§ **DESCRIPTION OF THE TASK**: From the listing below, copy only the lines from the line that contains "Dec 10, 2021 |" to the line that contains "Oct 09, 2021 |", counting those two lines as part of the copy.
------ DATA SUPPLIED
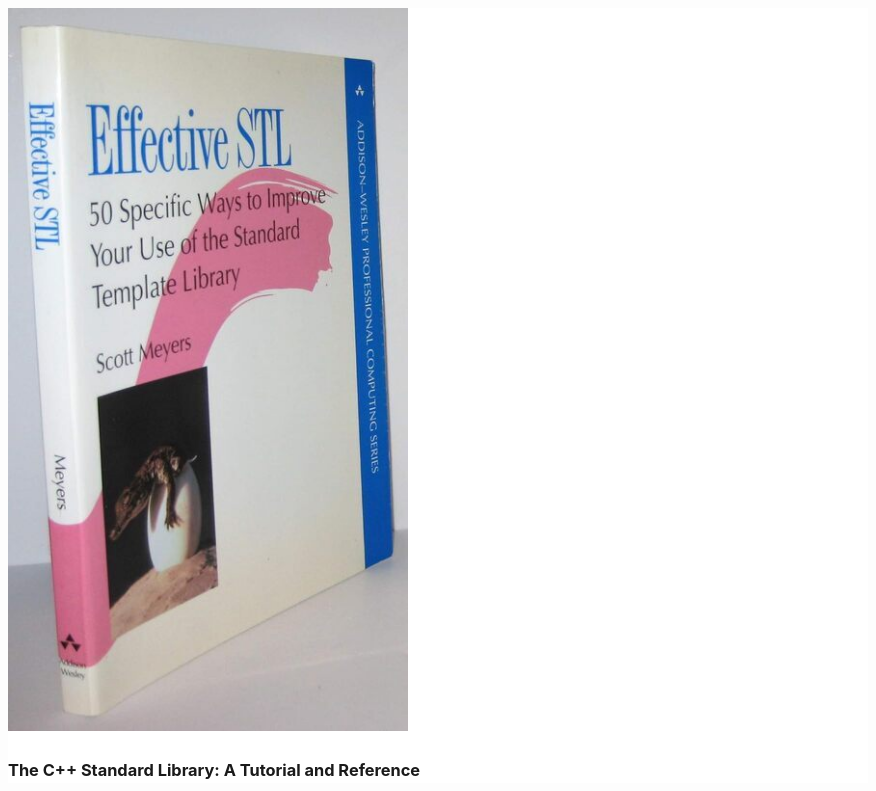 <img src="../../Pictures/EffectiveSTL.jpg" alt="Image" width="400"/>

### The C++ Standard Library: A Tutorial and Reference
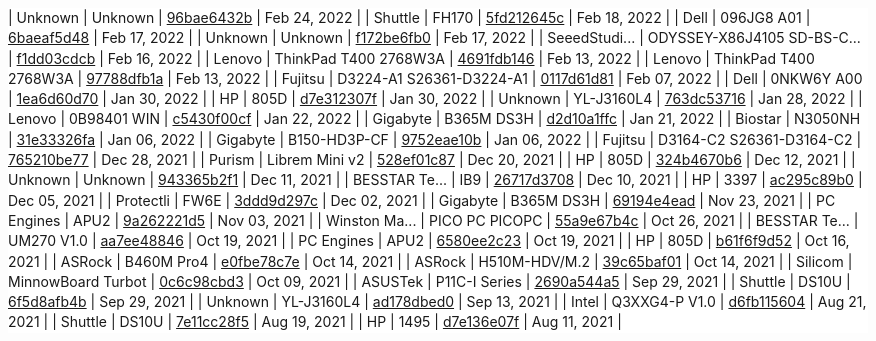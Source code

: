 | Unknown       | Unknown                     | [96bae6432b](https://bsd-hardware.info/?probe=96bae6432b) | Feb 24, 2022 |
| Shuttle       | FH170                       | [5fd212645c](https://bsd-hardware.info/?probe=5fd212645c) | Feb 18, 2022 |
| Dell          | 096JG8 A01                  | [6baeaf5d48](https://bsd-hardware.info/?probe=6baeaf5d48) | Feb 17, 2022 |
| Unknown       | Unknown                     | [f172be6fb0](https://bsd-hardware.info/?probe=f172be6fb0) | Feb 17, 2022 |
| SeeedStudi... | ODYSSEY-X86J4105 SD-BS-C... | [f1dd03cdcb](https://bsd-hardware.info/?probe=f1dd03cdcb) | Feb 16, 2022 |
| Lenovo        | ThinkPad T400 2768W3A       | [4691fdb146](https://bsd-hardware.info/?probe=4691fdb146) | Feb 13, 2022 |
| Lenovo        | ThinkPad T400 2768W3A       | [97788dfb1a](https://bsd-hardware.info/?probe=97788dfb1a) | Feb 13, 2022 |
| Fujitsu       | D3224-A1 S26361-D3224-A1    | [0117d61d81](https://bsd-hardware.info/?probe=0117d61d81) | Feb 07, 2022 |
| Dell          | 0NKW6Y A00                  | [1ea6d60d70](https://bsd-hardware.info/?probe=1ea6d60d70) | Jan 30, 2022 |
| HP            | 805D                        | [d7e312307f](https://bsd-hardware.info/?probe=d7e312307f) | Jan 30, 2022 |
| Unknown       | YL-J3160L4                  | [763dc53716](https://bsd-hardware.info/?probe=763dc53716) | Jan 28, 2022 |
| Lenovo        | 0B98401 WIN                 | [c5430f00cf](https://bsd-hardware.info/?probe=c5430f00cf) | Jan 22, 2022 |
| Gigabyte      | B365M DS3H                  | [d2d10a1ffc](https://bsd-hardware.info/?probe=d2d10a1ffc) | Jan 21, 2022 |
| Biostar       | N3050NH                     | [31e33326fa](https://bsd-hardware.info/?probe=31e33326fa) | Jan 06, 2022 |
| Gigabyte      | B150-HD3P-CF                | [9752eae10b](https://bsd-hardware.info/?probe=9752eae10b) | Jan 06, 2022 |
| Fujitsu       | D3164-C2 S26361-D3164-C2    | [765210be77](https://bsd-hardware.info/?probe=765210be77) | Dec 28, 2021 |
| Purism        | Librem Mini v2              | [528ef01c87](https://bsd-hardware.info/?probe=528ef01c87) | Dec 20, 2021 |
| HP            | 805D                        | [324b4670b6](https://bsd-hardware.info/?probe=324b4670b6) | Dec 12, 2021 |
| Unknown       | Unknown                     | [943365b2f1](https://bsd-hardware.info/?probe=943365b2f1) | Dec 11, 2021 |
| BESSTAR Te... | IB9                         | [26717d3708](https://bsd-hardware.info/?probe=26717d3708) | Dec 10, 2021 |
| HP            | 3397                        | [ac295c89b0](https://bsd-hardware.info/?probe=ac295c89b0) | Dec 05, 2021 |
| Protectli     | FW6E                        | [3ddd9d297c](https://bsd-hardware.info/?probe=3ddd9d297c) | Dec 02, 2021 |
| Gigabyte      | B365M DS3H                  | [69194e4ead](https://bsd-hardware.info/?probe=69194e4ead) | Nov 23, 2021 |
| PC Engines    | APU2                        | [9a262221d5](https://bsd-hardware.info/?probe=9a262221d5) | Nov 03, 2021 |
| Winston Ma... | PICO PC  PICOPC             | [55a9e67b4c](https://bsd-hardware.info/?probe=55a9e67b4c) | Oct 26, 2021 |
| BESSTAR Te... | UM270 V1.0                  | [aa7ee48846](https://bsd-hardware.info/?probe=aa7ee48846) | Oct 19, 2021 |
| PC Engines    | APU2                        | [6580ee2c23](https://bsd-hardware.info/?probe=6580ee2c23) | Oct 19, 2021 |
| HP            | 805D                        | [b61f6f9d52](https://bsd-hardware.info/?probe=b61f6f9d52) | Oct 16, 2021 |
| ASRock        | B460M Pro4                  | [e0fbe78c7e](https://bsd-hardware.info/?probe=e0fbe78c7e) | Oct 14, 2021 |
| ASRock        | H510M-HDV/M.2               | [39c65baf01](https://bsd-hardware.info/?probe=39c65baf01) | Oct 14, 2021 |
| Silicom       | MinnowBoard Turbot          | [0c6c98cbd3](https://bsd-hardware.info/?probe=0c6c98cbd3) | Oct 09, 2021 |
| ASUSTek       | P11C-I Series               | [2690a544a5](https://bsd-hardware.info/?probe=2690a544a5) | Sep 29, 2021 |
| Shuttle       | DS10U                       | [6f5d8afb4b](https://bsd-hardware.info/?probe=6f5d8afb4b) | Sep 29, 2021 |
| Unknown       | YL-J3160L4                  | [ad178dbed0](https://bsd-hardware.info/?probe=ad178dbed0) | Sep 13, 2021 |
| Intel         | Q3XXG4-P V1.0               | [d6fb115604](https://bsd-hardware.info/?probe=d6fb115604) | Aug 21, 2021 |
| Shuttle       | DS10U                       | [7e11cc28f5](https://bsd-hardware.info/?probe=7e11cc28f5) | Aug 19, 2021 |
| HP            | 1495                        | [d7e136e07f](https://bsd-hardware.info/?probe=d7e136e07f) | Aug 11, 2021 |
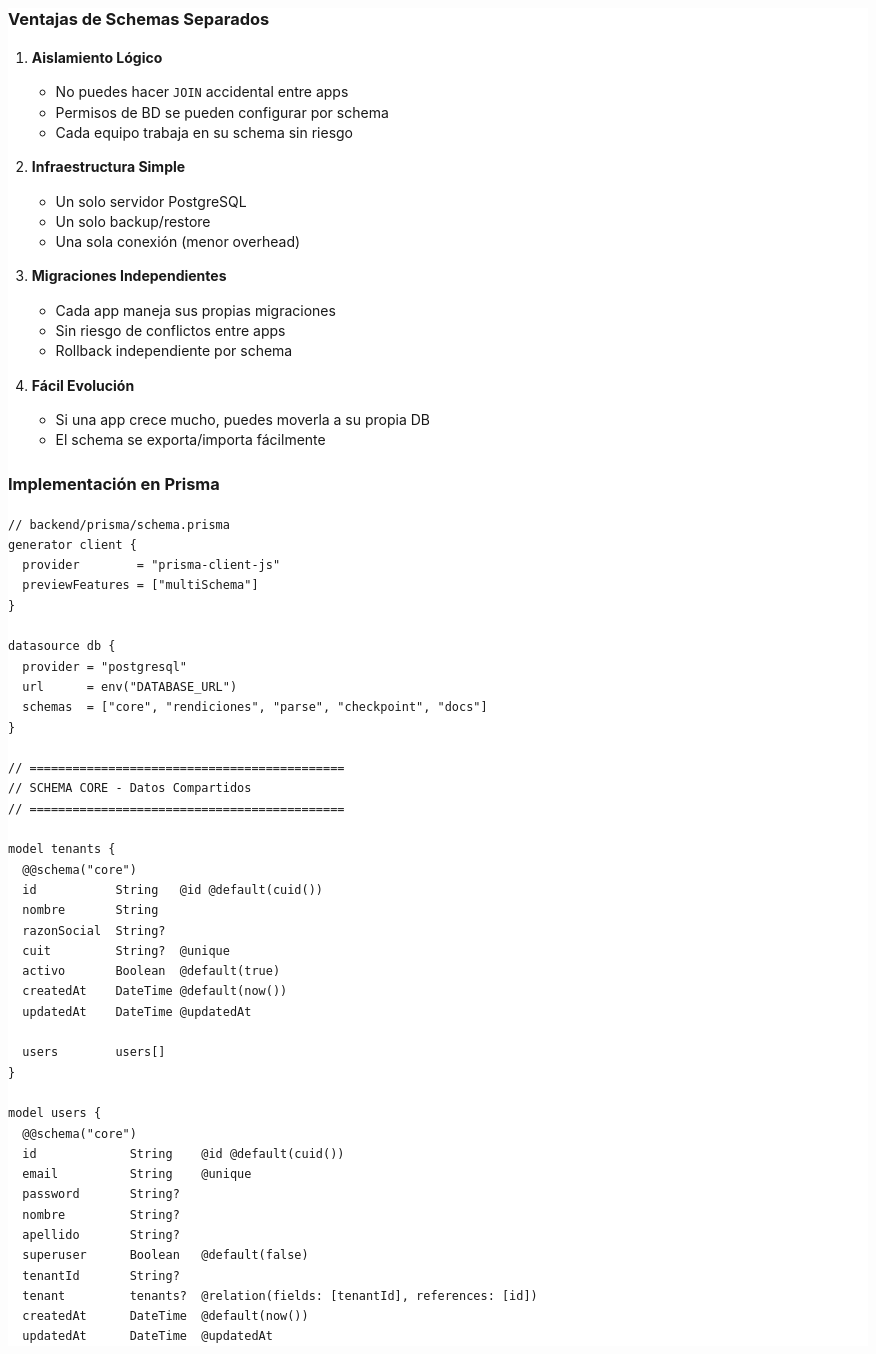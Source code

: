 ### Ventajas de Schemas Separados

1. **Aislamiento Lógico**
   - No puedes hacer `JOIN` accidental entre apps
   - Permisos de BD se pueden configurar por schema
   - Cada equipo trabaja en su schema sin riesgo

2. **Infraestructura Simple**
   - Un solo servidor PostgreSQL
   - Un solo backup/restore
   - Una sola conexión (menor overhead)

3. **Migraciones Independientes**
   - Cada app maneja sus propias migraciones
   - Sin riesgo de conflictos entre apps
   - Rollback independiente por schema

4. **Fácil Evolución**
   - Si una app crece mucho, puedes moverla a su propia DB
   - El schema se exporta/importa fácilmente

### Implementación en Prisma

```prisma
// backend/prisma/schema.prisma
generator client {
  provider        = "prisma-client-js"
  previewFeatures = ["multiSchema"]
}

datasource db {
  provider = "postgresql"
  url      = env("DATABASE_URL")
  schemas  = ["core", "rendiciones", "parse", "checkpoint", "docs"]
}

// ============================================
// SCHEMA CORE - Datos Compartidos
// ============================================

model tenants {
  @@schema("core")
  id           String   @id @default(cuid())
  nombre       String
  razonSocial  String?
  cuit         String?  @unique
  activo       Boolean  @default(true)
  createdAt    DateTime @default(now())
  updatedAt    DateTime @updatedAt

  users        users[]
}

model users {
  @@schema("core")
  id             String    @id @default(cuid())
  email          String    @unique
  password       String?
  nombre         String?
  apellido       String?
  superuser      Boolean   @default(false)
  tenantId       String?
  tenant         tenants?  @relation(fields: [tenantId], references: [id])
  createdAt      DateTime  @default(now())
  updatedAt      DateTime  @updatedAt
```
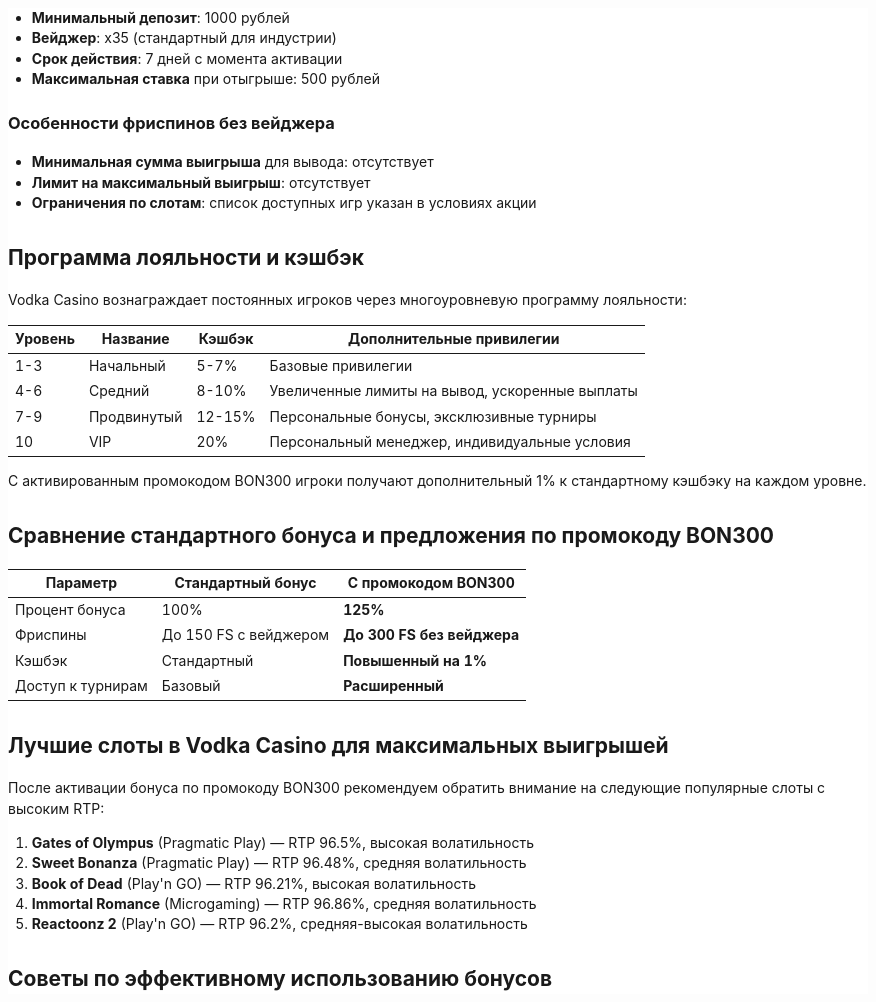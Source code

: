 - **Минимальный депозит**: 1000 рублей
- **Вейджер**: x35 (стандартный для индустрии)
- **Срок действия**: 7 дней с момента активации
- **Максимальная ставка** при отыгрыше: 500 рублей

### Особенности фриспинов без вейджера

- **Минимальная сумма выигрыша** для вывода: отсутствует
- **Лимит на максимальный выигрыш**: отсутствует
- **Ограничения по слотам**: список доступных игр указан в условиях акции

## Программа лояльности и кэшбэк

Vodka Casino вознаграждает постоянных игроков через многоуровневую программу лояльности:

| Уровень | Название | Кэшбэк | Дополнительные привилегии |
|---------|----------|--------|---------------------------|
| 1-3 | Начальный | 5-7% | Базовые привилегии |
| 4-6 | Средний | 8-10% | Увеличенные лимиты на вывод, ускоренные выплаты |
| 7-9 | Продвинутый | 12-15% | Персональные бонусы, эксклюзивные турниры |
| 10 | VIP | 20% | Персональный менеджер, индивидуальные условия |

С активированным промокодом BON300 игроки получают дополнительный 1% к стандартному кэшбэку на каждом уровне.

## Сравнение стандартного бонуса и предложения по промокоду BON300

| Параметр | Стандартный бонус | С промокодом BON300 |
|----------|-------------------|---------------------|
| Процент бонуса | 100% | **125%** |
| Фриспины | До 150 FS с вейджером | **До 300 FS без вейджера** |
| Кэшбэк | Стандартный | **Повышенный на 1%** |
| Доступ к турнирам | Базовый | **Расширенный** |

## Лучшие слоты в Vodka Casino для максимальных выигрышей

После активации бонуса по промокоду BON300 рекомендуем обратить внимание на следующие популярные слоты с высоким RTP:

1. **Gates of Olympus** (Pragmatic Play) — RTP 96.5%, высокая волатильность
2. **Sweet Bonanza** (Pragmatic Play) — RTP 96.48%, средняя волатильность
3. **Book of Dead** (Play'n GO) — RTP 96.21%, высокая волатильность
4. **Immortal Romance** (Microgaming) — RTP 96.86%, средняя волатильность
5. **Reactoonz 2** (Play'n GO) — RTP 96.2%, средняя-высокая волатильность

## Советы по эффективному использованию бонусов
------------
§ **WRITTEN ANSWER**:
| BESSTAR Te... | IB9                         | [26717d3708](https://bsd-hardware.info/?probe=26717d3708) | Dec 10, 2021 |
| HP            | 3397                        | [ac295c89b0](https://bsd-hardware.info/?probe=ac295c89b0) | Dec 05, 2021 |
| Protectli     | FW6E                        | [3ddd9d297c](https://bsd-hardware.info/?probe=3ddd9d297c) | Dec 02, 2021 |
| Gigabyte      | B365M DS3H                  | [69194e4ead](https://bsd-hardware.info/?probe=69194e4ead) | Nov 23, 2021 |
| PC Engines    | APU2                        | [9a262221d5](https://bsd-hardware.info/?probe=9a262221d5) | Nov 03, 2021 |
| Winston Ma... | PICO PC  PICOPC             | [55a9e67b4c](https://bsd-hardware.info/?probe=55a9e67b4c) | Oct 26, 2021 |
| BESSTAR Te... | UM270 V1.0                  | [aa7ee48846](https://bsd-hardware.info/?probe=aa7ee48846) | Oct 19, 2021 |
| PC Engines    | APU2                        | [6580ee2c23](https://bsd-hardware.info/?probe=6580ee2c23) | Oct 19, 2021 |
| HP            | 805D                        | [b61f6f9d52](https://bsd-hardware.info/?probe=b61f6f9d52) | Oct 16, 2021 |
| ASRock        | B460M Pro4                  | [e0fbe78c7e](https://bsd-hardware.info/?probe=e0fbe78c7e) | Oct 14, 2021 |
| ASRock        | H510M-HDV/M.2               | [39c65baf01](https://bsd-hardware.info/?probe=39c65baf01) | Oct 14, 2021 |
| Silicom       | MinnowBoard Turbot          | [0c6c98cbd3](https://bsd-hardware.info/?probe=0c6c98cbd3) | Oct 09, 2021 |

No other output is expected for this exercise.